* [BRIEF]:
Repeat the records below word for word, but start at the line that contains "https://www.onsemi.com/pub/Collateral/BUT11A-D.pdf", stop after the last line, and include nothing else.

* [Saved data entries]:
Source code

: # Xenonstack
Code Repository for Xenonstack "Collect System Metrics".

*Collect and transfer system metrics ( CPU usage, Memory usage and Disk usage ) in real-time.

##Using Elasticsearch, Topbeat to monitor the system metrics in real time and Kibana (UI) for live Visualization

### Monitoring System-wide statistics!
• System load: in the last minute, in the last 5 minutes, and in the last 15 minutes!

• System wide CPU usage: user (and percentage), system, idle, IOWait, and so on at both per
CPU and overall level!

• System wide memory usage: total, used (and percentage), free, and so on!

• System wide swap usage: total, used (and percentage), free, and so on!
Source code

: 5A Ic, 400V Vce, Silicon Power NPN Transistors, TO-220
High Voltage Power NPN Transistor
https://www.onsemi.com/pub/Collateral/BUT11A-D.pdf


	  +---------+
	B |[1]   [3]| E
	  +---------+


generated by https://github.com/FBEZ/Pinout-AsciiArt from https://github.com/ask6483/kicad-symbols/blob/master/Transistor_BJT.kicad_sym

* [THE COMPLETED TASK]:
https://www.onsemi.com/pub/Collateral/BUT11A-D.pdf


	  +---------+
	B |[1]   [3]| E
	  +---------+


generated by https://github.com/FBEZ/Pinout-AsciiArt from https://github.com/ask6483/kicad-symbols/blob/master/Transistor_BJT.kicad_sym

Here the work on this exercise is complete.